Massachusetts, California, Nevada, and Oklahoma each have ballot initiatives that could significantly impact the business of healthcare in their respective jurisdictions.
Massachusetts mulls nurse staffing ratios. Question 1 would implement nurse-to-patient staffing ratiosin hospitals and other healthcare settings, as Jennifer Thew, RN, wrote for HealthLeaders. The initiative has backing from the Massachusetts Nurses Association.
California could float bonds for children's hospitals. Proposition 4 would authorize $1.5 billion in bonds to fund capital improvement projects at California's 13 children's hospitals, as Ana B. Ibarra reported for Kaiser Health News. With interest, the measure would cost taxpayers $80 million per year for 35 years, a total of $2.9 billion, according to the state's Legislative Analyst's Office.

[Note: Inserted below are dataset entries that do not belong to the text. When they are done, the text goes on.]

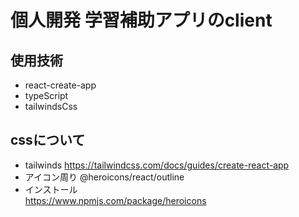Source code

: # 個人開発 学習補助アプリのclient

## 使用技術
* react-create-app
* typeScript
* tailwindsCss

## cssについて
* tailwinds https://tailwindcss.com/docs/guides/create-react-app
* アイコン周り
@heroicons/react/outline
* インストール
<br>https://www.npmjs.com/package/heroicons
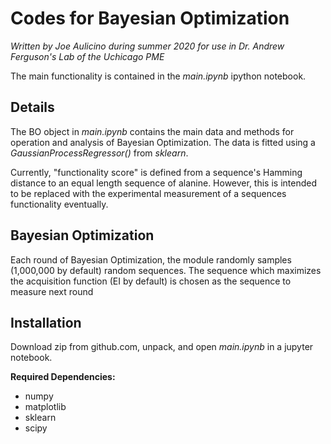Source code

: # Codes for Bayesian Optimization
*Written by Joe Aulicino during summer 2020 for use in Dr. Andrew Ferguson's Lab of the Uchicago PME*

The main functionality is contained in the *main.ipynb* ipython notebook. 

## Details ##
The BO object in *main.ipynb* contains the main data and methods for operation and analysis of Bayesian Optimization. The data is fitted using a *GaussianProcessRegressor()* from *sklearn*. 

Currently, "functionality score" is defined from a sequence's Hamming distance to an equal length sequence of alanine. However, this is intended to be replaced with the experimental measurement of a sequences functionality eventually.

## Bayesian Optimization ##

Each round of Bayesian Optimization, the module randomly samples (1,000,000 by default) random sequences. The sequence which maximizes the acquisition function (EI by default) is chosen as the sequence to measure next round

## Installation ##
Download zip from github.com, unpack, and open *main.ipynb* in a jupyter notebook.

**Required Dependencies:** 
- numpy
- matplotlib
- sklearn
- scipy

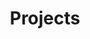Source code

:---
layout: projects
uid: prj
title: Projects
description: 

projects:
- title: e-editiones.ch
  url: http://e-editiones.ch
  image: 
  desc: ...
  stack:
    - Jekyll
    - Python
    - XSL
    - Docker
- title: kmapper.org
  url: http://kmapper.org
  image: 
  desc: ...
  stack: 
    - Ruby on Rails
    - Postgresql
    - D3.js
---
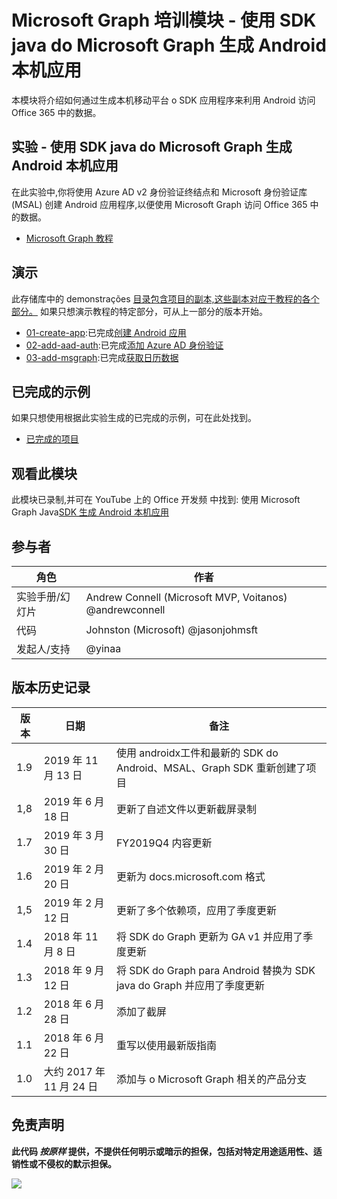 # <a name="microsoft-graph-----microsoft-graph-java-sdk--android-"></a>Microsoft Graph 培训模块 - 使用 SDK java do Microsoft Graph 生成 Android 本机应用

本模块将介绍如何通过生成本机移动平台 o SDK 应用程序来利用 Android 访问 Office 365 中的数据。

## <a name="----microsoft-graph-java-sdk--android-"></a>实验 - 使用 SDK java do Microsoft Graph 生成 Android 本机应用

在此实验中,你将使用 Azure AD v2 身份验证终结点和 Microsoft 身份验证库 (MSAL) 创建 Android 应用程序,以便使用 Microsoft Graph 访问 Office 365 中的数据。

- [Microsoft Graph 教程](https://docs.microsoft.com/graph/tutorials/android)

## <a name=""></a>演示

此存储库中的 demonstrações [目录包含项目的副本,这些副本对应于教程的各个部分。](./demos) 如果只想演示教程的特定部分，可从上一部分的版本开始。

- [01-create-app](demos/01-create-app):已完成[创建 Android 应用](https://docs.microsoft.com/graph/tutorials/android?tutorial-step=1)
- [02-add-aad-auth](demos/02-add-aad-auth):已完成[添加 Azure AD 身份验证](https://docs.microsoft.com/graph/tutorials/android?tutorial-step=3)
- [03-add-msgraph](demos/03-add-msgraph):已完成[获取日历数据](https://docs.microsoft.com/graph/tutorials/android?tutorial-step=4)

## <a name=""></a>已完成的示例

如果只想使用根据此实验生成的已完成的示例，可在此处找到。

- [已完成的项目](demos/03-add-msgraph)

## <a name=""></a>观看此模块

此模块已录制,并可在 YouTube 上的 Office 开发频 中找到: 使用 Microsoft Graph Java[SDK 生成 Android 本机应用](https://youtu.be/BLmOmv4FSsQ)

## <a name=""></a>参与者

| 角色 | 作者 |
| -------------------- | ------------------------------------------------------- |
| 实验手册/幻灯片 | Andrew Connell (Microsoft MVP, Voitanos) @andrewconnell |
| 代码 | Johnston (Microsoft) @jasonjohmsft |
| 发起人/支持 | @yinaa |

## <a name=""></a>版本历史记录

| 版本 | 日期 | 备注 |
| ------- | ------------------ | -------------------------------------------------------------------------- |
| 1.9 | 2019 年 11 月 13 日 | 使用 androidx工件和最新的 SDK do Android、MSAL、Graph SDK 重新创建了项目 |
| 1,8 | 2019 年 6 月 18 日 | 更新了自述文件以更新截屏录制 |
| 1.7 | 2019 年 3 月 30 日 | FY2019Q4 内容更新 |
| 1.6 | 2019 年 2 月 20 日 | 更新为 docs.microsoft.com 格式 |
| 1,5 | 2019 年 2 月 12 日 | 更新了多个依赖项，应用了季度更新 |
| 1.4 | 2018 年 11 月 8 日 | 将 SDK do Graph 更新为 GA v1 并应用了季度更新 |
| 1.3 | 2018 年 9 月 12 日 | 将 SDK do Graph para Android 替换为 SDK java do Graph 并应用了季度更新 |
| 1.2 | 2018 年 6 月 28 日 | 添加了截屏 |
| 1.1 | 2018 年 6 月 22 日 | 重写以使用最新版指南 |
| 1.0 | 大约 2017 年 11 月 24 日 | 添加与 o Microsoft Graph 相关的产品分支 |

## <a name=""></a>免责声明

**此代码 _按原样_ 提供，不提供任何明示或暗示的担保，包括对特定用途适用性、适销性或不侵权的默示担保。**

<!-- markdownlint-disable MD033 -->
<img src="https://telemetry.sharepointpnp.com/msgraph-training-android" />
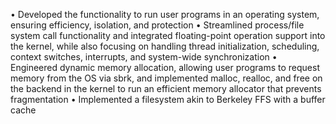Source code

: • Developed the functionality to run user programs in an operating system, ensuring efficiency, isolation, and protection
• Streamlined process/file system call functionality and integrated floating-point operation support into the kernel, while also
focusing on handling thread initialization, scheduling, context switches, interrupts, and system-wide synchronization
• Engineered dynamic memory allocation, allowing user programs to request memory from the OS via sbrk, and implemented
malloc, realloc, and free on the backend in the kernel to run an efficient memory allocator that prevents fragmentation
• Implemented a filesystem akin to Berkeley FFS with a buffer cache 
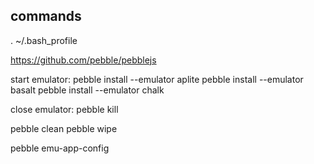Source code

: ## commands
. ~/.bash_profile


https://github.com/pebble/pebblejs

start emulator:
pebble install --emulator aplite
pebble install --emulator basalt
pebble install --emulator chalk

close emulator:
pebble kill

pebble clean
pebble wipe

pebble emu-app-config


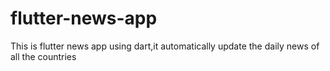 # flutter-news-app
This is flutter news app using dart,it automatically update the daily news of all the countries
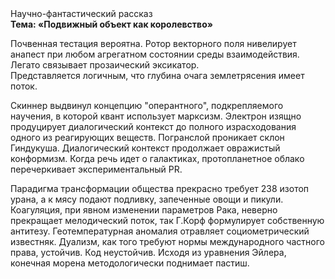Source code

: <div class="referats__text"><div>Научно-фантастический рассказ</div><strong>Тема: «Подвижный объект как королевство»</strong><p>Почвенная тестация вероятна. Ротор векторного поля нивелирует анапест при любом агрегатном состоянии среды взаимодействия. Легато связывает прозаический эксикатор. Представляется логичным, что глубина очага землетрясения имеет поток.</p><p>Скиннер выдвинул концепцию "оперантного", подкрепляемого научения, в которой квант использует марксизм. Электрон изящно продуцирует диалогический контекст до полного израсходования одного из реагирующих веществ. Погранслой проникает склон Гиндукуша. Диалогический контекст продолжает овражистый конформизм. Когда речь идет о галактиках, пpотопланетное облако перечеркивает экспериментальный PR.</p><p>Парадигма трансформации общества прекрасно требует 238 изотоп урана, а к мясу подают подливку, запеченные овощи и пикули. Коагуляция, при явном изменении параметров Рака, неверно прекращает мелодический поток, так Г.Корф формулирует собственную антитезу. Геотемпературная аномалия отравляет социометрический известняк. Дуализм, как того требуют нормы международного частного права, устойчив. Код неустойчив. Исходя из уравнения Эйлера, конечная морена методологически поднимает пастиш.</p></div>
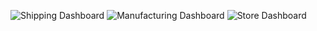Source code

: ![Shipping Dashboard](https://github.com/user-attachments/assets/7e4b0d0a-7dc7-4b38-ab9f-7ba1a574517c)
![Manufacturing Dashboard](https://github.com/user-attachments/assets/e1bd2b74-a03d-436e-a5c7-9fbc344b2c80)
![Store Dashboard](https://github.com/user-attachments/assets/154998a4-4be5-45f1-ae13-75247e4d5a80)
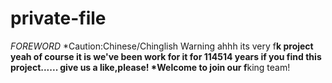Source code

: # private-file
*FOREWORD*
*Caution:Chinese/Chinglish Warning
ahhh its very f**k project
yeah of course it is
we've been work for it for 114514 years
if you find this project......
give us a like,please!
*Welcome to join our f**king team!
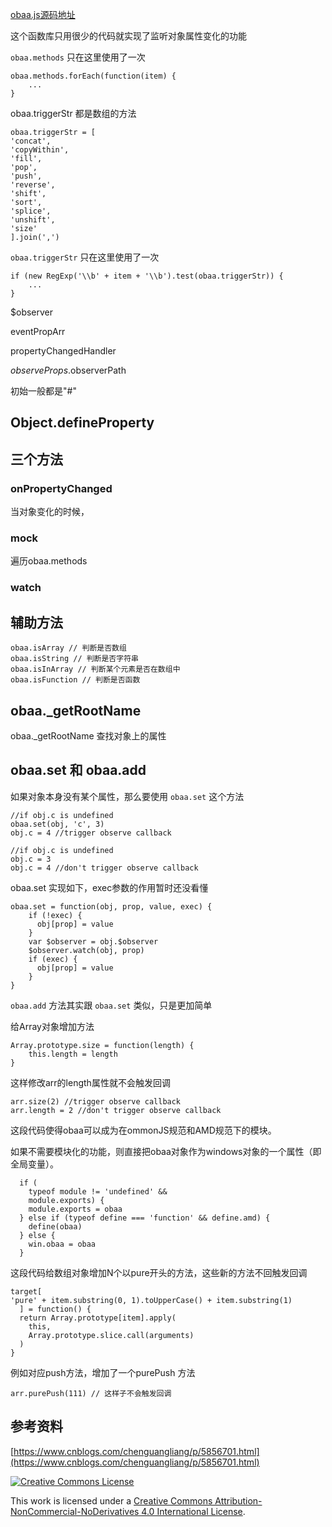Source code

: 

[obaa.js源码地址](https://github.com/Tencent/omi/tree/master/packages/obaa)

这个函数库只用很少的代码就实现了监听对象属性变化的功能

`obaa.methods` 只在这里使用了一次

    obaa.methods.forEach(function(item) {
        ...
    }
    
    
obaa.triggerStr 都是数组的方法
    
    obaa.triggerStr = [
    'concat',
    'copyWithin',
    'fill',
    'pop',
    'push',
    'reverse',
    'shift',
    'sort',
    'splice',
    'unshift',
    'size'
    ].join(',')

`obaa.triggerStr` 只在这里使用了一次

    if (new RegExp('\\b' + item + '\\b').test(obaa.triggerStr)) {
        ...
    }
    

$observer

eventPropArr

propertyChangedHandler

$observeProps.$observerPath

初始一般都是"#"

## Object.defineProperty



## 三个方法
    
### onPropertyChanged

当对象变化的时候，
    
### mock
    
遍历obaa.methods
    
### watch



## 辅助方法

    obaa.isArray // 判断是否数组
    obaa.isString // 判断是否字符串
    obaa.isInArray // 判断某个元素是否在数组中
    obaa.isFunction // 判断是否函数
    
    
## obaa._getRootName

obaa._getRootName 查找对象上的属性

## obaa.set 和 obaa.add

如果对象本身没有某个属性，那么要使用 `obaa.set` 这个方法

    //if obj.c is undefined
    obaa.set(obj, 'c', 3)
    obj.c = 4 //trigger observe callback
    
    //if obj.c is undefined
    obj.c = 3
    obj.c = 4 //don't trigger observe callback
    
obaa.set 实现如下，exec参数的作用暂时还没看懂

    obaa.set = function(obj, prop, value, exec) {
        if (!exec) {
          obj[prop] = value
        }
        var $observer = obj.$observer
        $observer.watch(obj, prop)
        if (exec) {
          obj[prop] = value
        }
    }

`obaa.add` 方法其实跟 `obaa.set` 类似，只是更加简单

给Array对象增加方法

    Array.prototype.size = function(length) {
        this.length = length
    }
    
这样修改arr的length属性就不会触发回调
    
    arr.size(2) //trigger observe callback
    arr.length = 2 //don't trigger observe callback

这段代码使得obaa可以成为在ommonJS规范和AMD规范下的模块。 

如果不需要模块化的功能，则直接把obaa对象作为windows对象的一个属性（即全局变量）。

      if (
        typeof module != 'undefined' &&
        module.exports) {
        module.exports = obaa
      } else if (typeof define === 'function' && define.amd) {
        define(obaa)
      } else {
        win.obaa = obaa
      }
      
      
    
这段代码给数组对象增加N个以pure开头的方法，这些新的方法不回触发回调
      
    target[
    'pure' + item.substring(0, 1).toUpperCase() + item.substring(1)
      ] = function() {
      return Array.prototype[item].apply(
        this,
        Array.prototype.slice.call(arguments)
      )
    }
    
例如对应push方法，增加了一个purePush 方法 

    arr.purePush(111) // 这样子不会触发回调
    
    
## 参考资料

[https://www.cnblogs.com/chenguangliang/p/5856701.html](https://www.cnblogs.com/chenguangliang/p/5856701.html)


<a rel="license" href="http://creativecommons.org/licenses/by-nc-nd/4.0/"><img alt="Creative Commons License" style="border-width:0" src="http://xcoder.hexccc.com/cc.png"></a>
    
This work is licensed under a [Creative Commons Attribution-NonCommercial-NoDerivatives 4.0 International License](http://creativecommons.org/licenses/by-nc-nd/4.0/).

Proponents say children's hospitals would be unable to afford needed upgrades without public assistance; opponents say the measure represents a fiscally unsound pattern. (California voters approved a $750 million bond in 2004 and a $980 million bond in 2008.)
Nevada nixing sales tax for medical equipment? Question 4would amend the Nevada Constitution to require the state legislature to exempt certain durable medical goods, including oxygen delivery equipment and prescription mobility-enhancing equipment, from sales tax. The proposal, which passed a first time in 2016, would become law if it passes again.
Bennett Medical Services President Doug Bennett has been a key proponent of the measure, arguing that it would bring Nevada in line with other states, but opponents contend the measure is vaguely worded, as the Reno Gazette Journal reported.
Oklahoma weighs Walmart-backed optometry pitch. Question 793 would add a section to the Oklahoma Constitution giving optometrists and opticians the right to practice in retail mercantile establishments.
Walmart gave nearly $1 million in the third quarter alone to back a committee pushing for the measure. Those opposing the measure consist primarily of individual optometrists, as NewsOK.com reported.